● **Your goal**
Write out an exact copy of the line with "We can press" and of each line after it, through the end of the records below.

[Recorded data]

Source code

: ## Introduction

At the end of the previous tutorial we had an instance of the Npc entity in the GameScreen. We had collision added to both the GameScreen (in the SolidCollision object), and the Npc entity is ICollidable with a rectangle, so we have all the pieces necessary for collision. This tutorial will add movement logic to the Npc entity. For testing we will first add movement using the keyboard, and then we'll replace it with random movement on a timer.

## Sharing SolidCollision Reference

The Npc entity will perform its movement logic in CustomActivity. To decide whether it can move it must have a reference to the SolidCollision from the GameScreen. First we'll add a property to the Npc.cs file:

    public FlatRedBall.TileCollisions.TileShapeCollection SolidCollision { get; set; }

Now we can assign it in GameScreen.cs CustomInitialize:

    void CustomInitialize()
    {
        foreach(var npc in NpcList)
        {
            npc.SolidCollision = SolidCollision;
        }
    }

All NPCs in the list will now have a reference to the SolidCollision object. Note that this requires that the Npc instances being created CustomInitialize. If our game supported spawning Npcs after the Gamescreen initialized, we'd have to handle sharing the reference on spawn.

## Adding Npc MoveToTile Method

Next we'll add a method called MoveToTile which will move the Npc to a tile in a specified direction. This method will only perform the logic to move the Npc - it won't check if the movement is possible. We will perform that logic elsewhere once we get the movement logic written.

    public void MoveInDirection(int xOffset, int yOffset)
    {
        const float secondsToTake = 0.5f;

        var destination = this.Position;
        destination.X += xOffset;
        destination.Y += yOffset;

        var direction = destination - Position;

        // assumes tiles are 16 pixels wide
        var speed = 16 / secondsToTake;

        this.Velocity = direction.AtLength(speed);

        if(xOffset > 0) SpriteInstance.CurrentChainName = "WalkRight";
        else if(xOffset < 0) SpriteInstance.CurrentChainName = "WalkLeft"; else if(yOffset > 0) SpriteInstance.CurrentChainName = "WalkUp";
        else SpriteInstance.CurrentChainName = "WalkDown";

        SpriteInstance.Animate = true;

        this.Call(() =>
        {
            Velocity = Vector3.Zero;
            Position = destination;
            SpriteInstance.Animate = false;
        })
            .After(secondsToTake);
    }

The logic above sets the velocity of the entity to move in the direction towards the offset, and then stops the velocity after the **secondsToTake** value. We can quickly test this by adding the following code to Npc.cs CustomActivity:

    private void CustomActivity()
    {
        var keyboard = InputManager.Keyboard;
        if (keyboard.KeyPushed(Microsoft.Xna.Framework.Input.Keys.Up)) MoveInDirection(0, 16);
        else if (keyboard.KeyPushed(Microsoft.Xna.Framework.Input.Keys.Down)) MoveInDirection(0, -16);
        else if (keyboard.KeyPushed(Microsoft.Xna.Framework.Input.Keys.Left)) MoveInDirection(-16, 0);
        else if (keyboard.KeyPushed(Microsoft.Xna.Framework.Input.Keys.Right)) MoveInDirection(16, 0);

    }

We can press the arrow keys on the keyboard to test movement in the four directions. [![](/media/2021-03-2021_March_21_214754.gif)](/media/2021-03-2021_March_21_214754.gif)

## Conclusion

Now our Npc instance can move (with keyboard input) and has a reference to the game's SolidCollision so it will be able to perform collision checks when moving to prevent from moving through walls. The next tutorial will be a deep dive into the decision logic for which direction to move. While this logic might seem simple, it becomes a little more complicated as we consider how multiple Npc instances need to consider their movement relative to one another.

● **Response box**
We can press the arrow keys on the keyboard to test movement in the four directions. [![](/media/2021-03-2021_March_21_214754.gif)](/media/2021-03-2021_March_21_214754.gif)

## Conclusion

Now our Npc instance can move (with keyboard input) and has a reference to the game's SolidCollision so it will be able to perform collision checks when moving to prevent from moving through walls. The next tutorial will be a deep dive into the decision logic for which direction to move. While this logic might seem simple, it becomes a little more complicated as we consider how multiple Npc instances need to consider their movement relative to one another.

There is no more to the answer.